Strona 1 z 1

Nerwica a zaburzenia dysocjacyjne

: 21 sierpnia 2016, o 21:48
autor: Pawcio25234
Czesc , psychiatra na kartce ktora zanioslem do psychologa napisal objaw:Zaburzenia dysocjacyjne , a mowil mi ze to co mam to stany nerwicowe , mowilem mu o odrealnieniu , natretnych myslach jakie mi towarzyszal.Teraz czytam na internecie ze zaburzenia dysocjacyjne podlegaja tez rozdwojeniu jazni , nie mam takiego czegos , ale skoro on tak napisal ze mam zaburzenia dysocjacyjne to moge to miec? Bardzo sie boje o to.

Nerwica a zaburzenia dysocjacyjne

: 21 sierpnia 2016, o 22:16
autor: Astronom
Wikipedia -"Dysocjacja (łac. dissociatio, rozdzielenie) – według amerykańskiej klasyfikacji zaburzeń DSM-IV, „rozłączenie funkcji, które normalnie są zintegrowane, czyli świadomości, pamięci, tożsamości czy percepcji.
Dysocjacja powoduje odłączenie podmiotu od siebie (zmiany w pojęciu tożsamości, np. depersonalizacja, osobowość wieloraka – gdy jedna bądź kilka tożsamości zaczyna żyć niezależnym życiem), od otoczenia (zmiany w pojmowaniu świata zewnętrznego, np. derealizacja, halucynacje) lub brak integracji pomiędzy różnymi procesami umysłowymi lub różny stopień amnezji (całkowitej lub częściowej)[2]. Dysocjacja to jeden z najsilniejszych mechanizmów obronnych znanych w psychologii."

Dysocjacja to niekoniecznie rozdwojenie jaźni.

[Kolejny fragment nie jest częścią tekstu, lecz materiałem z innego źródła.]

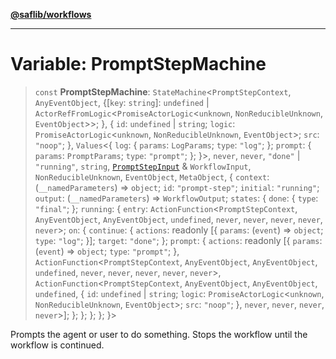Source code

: [**@saflib/workflows**](../index.md)

***

# Variable: PromptStepMachine

> `const` **PromptStepMachine**: `StateMachine`\<`PromptStepContext`, `AnyEventObject`, \{\[`key`: `string`\]: `undefined` \| `ActorRefFromLogic`\<`PromiseActorLogic`\<`unknown`, `NonReducibleUnknown`, `EventObject`\>\>; \}, \{ `id`: `undefined` \| `string`; `logic`: `PromiseActorLogic`\<`unknown`, `NonReducibleUnknown`, `EventObject`\>; `src`: `"noop"`; \}, `Values`\<\{ `log`: \{ `params`: `LogParams`; `type`: `"log"`; \}; `prompt`: \{ `params`: `PromptParams`; `type`: `"prompt"`; \}; \}\>, `never`, `never`, `"done"` \| `"running"`, `string`, [`PromptStepInput`](../interfaces/PromptStepInput.md) & `WorkflowInput`, `NonReducibleUnknown`, `EventObject`, `MetaObject`, \{ `context`: (`__namedParameters`) => `object`; `id`: `"prompt-step"`; `initial`: `"running"`; `output`: (`__namedParameters`) => `WorkflowOutput`; `states`: \{ `done`: \{ `type`: `"final"`; \}; `running`: \{ `entry`: `ActionFunction`\<`PromptStepContext`, `AnyEventObject`, `AnyEventObject`, `undefined`, `never`, `never`, `never`, `never`, `never`\>; `on`: \{ `continue`: \{ `actions`: readonly \[\{ `params`: (`event`) => `object`; `type`: `"log"`; \}\]; `target`: `"done"`; \}; `prompt`: \{ `actions`: readonly \[\{ `params`: (`event`) => `object`; `type`: `"prompt"`; \}, `ActionFunction`\<`PromptStepContext`, `AnyEventObject`, `AnyEventObject`, `undefined`, `never`, `never`, `never`, `never`, `never`\>, `ActionFunction`\<`PromptStepContext`, `AnyEventObject`, `AnyEventObject`, `undefined`, \{ `id`: `undefined` \| `string`; `logic`: `PromiseActorLogic`\<`unknown`, `NonReducibleUnknown`, `EventObject`\>; `src`: `"noop"`; \}, `never`, `never`, `never`, `never`\>\]; \}; \}; \}; \}; \}\>

Prompts the agent or user to do something. Stops the workflow until the workflow is continued.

Są różne zaburzenia dysocjacyjne, a rozdwojenie jaźni jest formą bardzo poważną. Ale tak jak na wikipedii, zmiany mogą obejmować postrzeganie siebie, czyli depersonalizacja i zmiana postrzegania świata, czyli derealizacja.

Nerwica a zaburzenia dysocjacyjne

: 21 sierpnia 2016, o 22:20
autor: Pawcio25234
Gdybym mial to rozdwojenie jazni to ktos by to zauwazyl? Czy jest tak jak w dd ze osoby z otoczenia nie widza zadnych zmian , bo po mnie np nikt nie widzi , ojciec mowi ze jakbym mu nie powiedzial o moich objawach to by nawet nie pomyslal ze cos takiego moge miec , znajomi tez nic nie mowia , jak przyjacielowi powiedzialem to tez sie zdziwil ze mam takie cos jak dd.